*Task input*:
********

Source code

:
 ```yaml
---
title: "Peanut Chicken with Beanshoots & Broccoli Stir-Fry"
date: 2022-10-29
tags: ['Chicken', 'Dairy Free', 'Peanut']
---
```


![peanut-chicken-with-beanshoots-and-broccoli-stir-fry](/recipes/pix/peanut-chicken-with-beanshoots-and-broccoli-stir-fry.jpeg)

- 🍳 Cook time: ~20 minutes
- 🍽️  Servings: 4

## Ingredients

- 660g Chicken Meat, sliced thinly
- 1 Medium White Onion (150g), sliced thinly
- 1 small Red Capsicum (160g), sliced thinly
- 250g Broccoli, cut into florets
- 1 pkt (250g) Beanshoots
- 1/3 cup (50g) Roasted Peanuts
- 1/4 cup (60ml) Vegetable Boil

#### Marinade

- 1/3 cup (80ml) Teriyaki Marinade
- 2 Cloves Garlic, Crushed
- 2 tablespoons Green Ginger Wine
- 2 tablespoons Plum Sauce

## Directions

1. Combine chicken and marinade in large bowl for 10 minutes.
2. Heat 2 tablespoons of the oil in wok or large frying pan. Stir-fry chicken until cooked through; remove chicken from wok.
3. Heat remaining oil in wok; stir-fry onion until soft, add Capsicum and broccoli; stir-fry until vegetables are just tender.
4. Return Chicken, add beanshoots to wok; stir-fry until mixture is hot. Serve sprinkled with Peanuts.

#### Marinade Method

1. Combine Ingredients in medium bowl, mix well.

********

*Try it*: Write out exactly the lines from the one containing "2. Heat 2 tablespoons" through the end of the data, both included. Add nothing else.

*Result below*:
2. Heat 2 tablespoons of the oil in wok or large frying pan. Stir-fry chicken until cooked through; remove chicken from wok.
3. Heat remaining oil in wok; stir-fry onion until soft, add Capsicum and broccoli; stir-fry until vegetables are just tender.
4. Return Chicken, add beanshoots to wok; stir-fry until mixture is hot. Serve sprinkled with Peanuts.

#### Marinade Method

1. Combine Ingredients in medium bowl, mix well.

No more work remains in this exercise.